Master Gardener Susan Kowalchuk writes:
As the days grow cooler and the nights longer, my thoughts start to gravitate towards planning my garden for next year. I think about what worked, what didn’t, and what new growing challenge I may want to take on. This year I have decided to take on a new project prior to the spring planting season: planting a cover crop.
Although cover crops or “green manure” are routinely planted by farmers, it is not a typical practice for the home gardener. Cover crops are an excellent way to improve the soil by increasing organic matter and fixing nitrogen in the soil. They also attract beneficial insects, loosen compacted soil, reduce erosion, and last by not least, control weeds. Given that I spend quite a few hours cleaning up, clearing out weeds, and amending the soil in my community garden plot every spring, I was convinced that this was the way to go.

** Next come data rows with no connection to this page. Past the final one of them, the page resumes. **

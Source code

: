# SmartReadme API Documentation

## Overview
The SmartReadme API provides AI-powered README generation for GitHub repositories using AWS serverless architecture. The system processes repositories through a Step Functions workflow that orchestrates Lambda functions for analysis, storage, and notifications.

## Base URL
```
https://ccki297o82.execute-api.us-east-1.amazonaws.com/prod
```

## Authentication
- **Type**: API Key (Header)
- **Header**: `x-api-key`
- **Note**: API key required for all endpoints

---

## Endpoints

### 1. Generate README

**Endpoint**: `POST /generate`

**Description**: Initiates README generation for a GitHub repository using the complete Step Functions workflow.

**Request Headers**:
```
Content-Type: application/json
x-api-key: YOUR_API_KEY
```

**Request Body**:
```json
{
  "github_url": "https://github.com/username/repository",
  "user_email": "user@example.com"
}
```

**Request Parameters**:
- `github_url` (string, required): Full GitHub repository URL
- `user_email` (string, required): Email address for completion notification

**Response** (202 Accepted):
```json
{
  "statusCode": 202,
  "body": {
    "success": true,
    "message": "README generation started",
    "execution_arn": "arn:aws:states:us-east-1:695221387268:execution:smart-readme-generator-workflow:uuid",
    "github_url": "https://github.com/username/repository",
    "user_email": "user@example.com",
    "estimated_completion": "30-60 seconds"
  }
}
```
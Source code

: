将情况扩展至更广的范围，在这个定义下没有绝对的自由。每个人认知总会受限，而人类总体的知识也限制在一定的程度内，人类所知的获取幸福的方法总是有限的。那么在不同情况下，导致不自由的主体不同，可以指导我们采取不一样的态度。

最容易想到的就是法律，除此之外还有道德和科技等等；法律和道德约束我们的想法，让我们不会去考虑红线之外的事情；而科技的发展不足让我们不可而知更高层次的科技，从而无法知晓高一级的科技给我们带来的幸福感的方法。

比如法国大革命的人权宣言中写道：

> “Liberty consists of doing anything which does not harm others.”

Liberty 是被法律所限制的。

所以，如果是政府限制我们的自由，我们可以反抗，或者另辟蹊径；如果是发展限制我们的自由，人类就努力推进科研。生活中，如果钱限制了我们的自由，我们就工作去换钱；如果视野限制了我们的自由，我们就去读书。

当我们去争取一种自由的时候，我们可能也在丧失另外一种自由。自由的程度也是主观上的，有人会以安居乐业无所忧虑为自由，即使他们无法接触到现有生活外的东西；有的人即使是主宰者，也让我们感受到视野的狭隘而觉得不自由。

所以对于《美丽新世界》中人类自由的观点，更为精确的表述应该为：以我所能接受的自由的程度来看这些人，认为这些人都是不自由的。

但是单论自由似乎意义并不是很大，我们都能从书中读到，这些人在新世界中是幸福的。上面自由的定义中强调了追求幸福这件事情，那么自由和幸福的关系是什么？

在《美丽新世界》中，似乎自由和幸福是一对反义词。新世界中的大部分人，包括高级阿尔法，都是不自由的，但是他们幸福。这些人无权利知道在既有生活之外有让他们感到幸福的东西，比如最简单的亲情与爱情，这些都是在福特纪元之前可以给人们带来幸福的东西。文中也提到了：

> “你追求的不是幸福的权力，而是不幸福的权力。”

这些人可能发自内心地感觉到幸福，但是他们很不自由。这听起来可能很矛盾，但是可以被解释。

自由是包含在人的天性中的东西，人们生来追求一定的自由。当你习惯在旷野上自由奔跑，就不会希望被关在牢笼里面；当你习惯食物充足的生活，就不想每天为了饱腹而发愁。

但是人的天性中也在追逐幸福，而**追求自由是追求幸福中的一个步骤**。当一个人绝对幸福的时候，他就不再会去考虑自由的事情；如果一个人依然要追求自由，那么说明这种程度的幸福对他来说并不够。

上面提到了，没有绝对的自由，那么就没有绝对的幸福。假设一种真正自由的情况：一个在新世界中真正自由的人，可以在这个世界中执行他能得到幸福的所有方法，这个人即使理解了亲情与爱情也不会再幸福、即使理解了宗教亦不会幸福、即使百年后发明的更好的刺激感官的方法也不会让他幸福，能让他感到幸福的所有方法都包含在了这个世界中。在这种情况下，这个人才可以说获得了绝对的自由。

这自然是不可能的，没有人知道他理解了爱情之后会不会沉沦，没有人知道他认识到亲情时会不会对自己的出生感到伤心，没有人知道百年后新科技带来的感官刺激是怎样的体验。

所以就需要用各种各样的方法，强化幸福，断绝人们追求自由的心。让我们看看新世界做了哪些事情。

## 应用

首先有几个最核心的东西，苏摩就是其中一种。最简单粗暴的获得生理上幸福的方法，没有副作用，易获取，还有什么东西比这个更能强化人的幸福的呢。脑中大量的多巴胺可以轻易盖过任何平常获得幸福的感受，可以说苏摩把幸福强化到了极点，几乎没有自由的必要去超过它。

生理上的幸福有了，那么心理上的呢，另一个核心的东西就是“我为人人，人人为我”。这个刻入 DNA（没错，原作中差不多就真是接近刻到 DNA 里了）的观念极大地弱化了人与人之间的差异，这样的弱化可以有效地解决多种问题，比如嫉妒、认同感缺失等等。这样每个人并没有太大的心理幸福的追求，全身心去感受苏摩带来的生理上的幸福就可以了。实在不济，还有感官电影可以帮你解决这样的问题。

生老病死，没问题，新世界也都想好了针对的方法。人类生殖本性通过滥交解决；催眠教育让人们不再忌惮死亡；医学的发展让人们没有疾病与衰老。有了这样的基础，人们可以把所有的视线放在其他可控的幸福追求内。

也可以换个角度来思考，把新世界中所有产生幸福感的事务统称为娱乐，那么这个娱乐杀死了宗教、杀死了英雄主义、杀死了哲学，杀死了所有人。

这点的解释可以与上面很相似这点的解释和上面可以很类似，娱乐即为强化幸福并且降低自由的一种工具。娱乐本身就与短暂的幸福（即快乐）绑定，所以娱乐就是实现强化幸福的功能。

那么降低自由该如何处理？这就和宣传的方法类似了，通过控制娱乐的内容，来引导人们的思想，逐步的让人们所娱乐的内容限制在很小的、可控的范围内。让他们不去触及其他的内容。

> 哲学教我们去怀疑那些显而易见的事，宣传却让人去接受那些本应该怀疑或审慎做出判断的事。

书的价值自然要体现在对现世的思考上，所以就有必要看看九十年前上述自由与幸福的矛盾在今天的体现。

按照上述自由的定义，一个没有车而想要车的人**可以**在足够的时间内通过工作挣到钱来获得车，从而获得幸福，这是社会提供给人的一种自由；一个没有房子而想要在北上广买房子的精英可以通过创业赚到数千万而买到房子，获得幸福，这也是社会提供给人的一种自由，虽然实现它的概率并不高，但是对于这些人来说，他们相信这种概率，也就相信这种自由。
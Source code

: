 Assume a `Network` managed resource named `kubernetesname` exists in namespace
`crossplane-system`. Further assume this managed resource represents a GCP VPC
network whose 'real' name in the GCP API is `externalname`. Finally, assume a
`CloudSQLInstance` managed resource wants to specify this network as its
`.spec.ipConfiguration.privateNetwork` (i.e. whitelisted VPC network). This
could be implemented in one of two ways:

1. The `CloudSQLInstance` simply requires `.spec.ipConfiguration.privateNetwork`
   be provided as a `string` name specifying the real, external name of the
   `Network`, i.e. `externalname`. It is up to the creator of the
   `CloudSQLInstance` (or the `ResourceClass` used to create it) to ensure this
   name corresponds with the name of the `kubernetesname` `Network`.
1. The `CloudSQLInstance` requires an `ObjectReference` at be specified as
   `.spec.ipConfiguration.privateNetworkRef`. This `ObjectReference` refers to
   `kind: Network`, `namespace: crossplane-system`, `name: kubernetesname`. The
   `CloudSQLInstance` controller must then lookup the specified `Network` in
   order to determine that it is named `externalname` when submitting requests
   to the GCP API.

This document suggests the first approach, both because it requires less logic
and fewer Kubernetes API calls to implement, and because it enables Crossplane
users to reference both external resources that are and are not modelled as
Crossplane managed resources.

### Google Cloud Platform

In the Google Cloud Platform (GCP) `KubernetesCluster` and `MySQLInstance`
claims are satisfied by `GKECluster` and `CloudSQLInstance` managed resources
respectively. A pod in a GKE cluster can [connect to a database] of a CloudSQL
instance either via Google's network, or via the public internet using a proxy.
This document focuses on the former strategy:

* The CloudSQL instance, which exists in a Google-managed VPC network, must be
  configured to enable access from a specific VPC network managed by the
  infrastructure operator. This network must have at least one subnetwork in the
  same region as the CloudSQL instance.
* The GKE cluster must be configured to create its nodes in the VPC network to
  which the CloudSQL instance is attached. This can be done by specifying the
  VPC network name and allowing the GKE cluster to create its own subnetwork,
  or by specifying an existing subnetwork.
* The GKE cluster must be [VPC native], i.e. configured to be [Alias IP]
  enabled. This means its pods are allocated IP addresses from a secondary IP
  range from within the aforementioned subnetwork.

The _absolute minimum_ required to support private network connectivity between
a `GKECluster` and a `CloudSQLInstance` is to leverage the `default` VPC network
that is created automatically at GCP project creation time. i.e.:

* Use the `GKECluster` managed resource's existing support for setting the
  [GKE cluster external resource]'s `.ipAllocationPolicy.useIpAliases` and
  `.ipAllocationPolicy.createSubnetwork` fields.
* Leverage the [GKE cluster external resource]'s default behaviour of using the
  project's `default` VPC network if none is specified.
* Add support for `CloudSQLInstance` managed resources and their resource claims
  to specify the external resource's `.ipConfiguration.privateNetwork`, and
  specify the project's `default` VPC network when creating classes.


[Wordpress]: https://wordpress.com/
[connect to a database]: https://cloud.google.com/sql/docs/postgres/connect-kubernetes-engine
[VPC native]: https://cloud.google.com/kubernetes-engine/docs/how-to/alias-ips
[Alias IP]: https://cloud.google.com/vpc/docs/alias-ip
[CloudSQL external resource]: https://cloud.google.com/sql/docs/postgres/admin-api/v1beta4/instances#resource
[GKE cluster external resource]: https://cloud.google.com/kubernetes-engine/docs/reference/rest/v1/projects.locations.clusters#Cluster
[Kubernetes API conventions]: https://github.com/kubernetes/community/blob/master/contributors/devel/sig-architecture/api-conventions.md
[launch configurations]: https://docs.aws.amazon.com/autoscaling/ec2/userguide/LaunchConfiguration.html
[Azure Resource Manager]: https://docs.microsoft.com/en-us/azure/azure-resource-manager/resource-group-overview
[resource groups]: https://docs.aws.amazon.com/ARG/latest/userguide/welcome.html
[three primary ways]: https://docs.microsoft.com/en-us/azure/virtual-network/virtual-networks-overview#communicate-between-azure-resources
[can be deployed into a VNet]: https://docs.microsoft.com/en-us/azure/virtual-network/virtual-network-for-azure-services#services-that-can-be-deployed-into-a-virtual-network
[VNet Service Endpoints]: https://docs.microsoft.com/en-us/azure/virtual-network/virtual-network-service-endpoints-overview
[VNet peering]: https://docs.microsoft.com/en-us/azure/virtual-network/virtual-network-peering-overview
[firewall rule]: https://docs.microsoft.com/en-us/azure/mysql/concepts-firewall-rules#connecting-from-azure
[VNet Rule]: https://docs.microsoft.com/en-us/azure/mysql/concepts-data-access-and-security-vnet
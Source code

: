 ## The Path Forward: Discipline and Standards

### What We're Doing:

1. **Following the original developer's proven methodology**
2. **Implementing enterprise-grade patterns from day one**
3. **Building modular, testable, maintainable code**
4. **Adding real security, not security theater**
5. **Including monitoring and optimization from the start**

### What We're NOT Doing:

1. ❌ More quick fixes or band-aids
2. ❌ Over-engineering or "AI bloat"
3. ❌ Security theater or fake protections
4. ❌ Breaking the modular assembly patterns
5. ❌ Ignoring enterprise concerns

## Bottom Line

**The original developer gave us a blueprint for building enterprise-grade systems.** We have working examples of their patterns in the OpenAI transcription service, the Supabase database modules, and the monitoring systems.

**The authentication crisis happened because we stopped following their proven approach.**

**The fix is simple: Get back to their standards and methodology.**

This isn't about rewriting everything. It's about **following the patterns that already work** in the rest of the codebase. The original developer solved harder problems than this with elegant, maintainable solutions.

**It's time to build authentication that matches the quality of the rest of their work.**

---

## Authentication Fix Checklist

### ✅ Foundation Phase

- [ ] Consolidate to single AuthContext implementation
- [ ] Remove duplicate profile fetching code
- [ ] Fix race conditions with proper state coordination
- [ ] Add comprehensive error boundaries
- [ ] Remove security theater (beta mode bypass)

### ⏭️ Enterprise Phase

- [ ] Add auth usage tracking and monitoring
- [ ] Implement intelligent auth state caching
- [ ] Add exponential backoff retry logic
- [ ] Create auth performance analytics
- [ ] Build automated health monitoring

The next step was deciding what to plant. There are several factors to consider when choosing a cover crop: time of year you are planting, zone, whether the plant is an annual or perennial, and difficulty in taking the plants down to mulch into the soil. This last factor is particularly important for the home gardener using only hand tools. Since I was planting in the late summer/early fall, and wanted to minimize my spring work, I narrowed my potential list down to the following:
Barley ( Hordeum vulgare)– is considered hardy in zone 6, but could suffer some winter injury. This is not a negative because the dead foliage still protects the soil and can be easily mulched. Living foliage will need to be turned in early spring.
Winter peas (Pisum stivum) and oats (Avena sativa ) – These ideally should be planted in combination in the early fall. The peas fix nitrogen into the soil and the oats add organic matter. The peas will tendril around the oats. These crops should be cut down in early spring and turned. To further enhance soil fertility, it is also recommended that you coat the pea seeds in an inoculant, which is a rhizobia bacterium. The bacteria help stimulate the formation of the nitrogen nodules on the roots, placing more nitrogen in the soil.
Cereal rye (Secale cereale) is a perennial and can be sown in late fall, making it a good choice for the procrastinator. One negative is rye can be difficult to turn over. Consequently, this task should be done in early spring before it develops seed stalks. It is also allelopathic, meaning it can inhibit seed germination. Although this is great fro reducing weeds, you should wait a few weeks after you turn over the beds to plant.
Hairy vetch (Vicia villosa) should be sown in early fall. This crop is a good supplier of nitrogen, but it is slow to establish and should not be allowed to go to seed. Vetch can be turned mid to late spring.
Clover ( crimson – T. incarnatum or white (T. repens)) – The advantages of clover to the home gardener is that that they are a low growing crop (18” for crimson and 6-8" for the white). Clover should be turned over before going to seed. The white is hardier in zone 6.
Cover crops seeds are not readily available in garden supply stores. You may have luck with the stores that service farmers. Seeds can also be purchased from suppliers online. If interested, you can start by checking out the following sites:
Support Your Farmer:
If you would like to see fields planted in cover crops, plan a visit to the Seed Farm. The Seed Farm is a nonprofit organization that offers a three-year new farmer training program and agricultural business incubator, in partnership with Penn State Extension’s Start Farming program and Lehigh County. You can also find the Seed Farm at the Emmaus Farmer’s Market.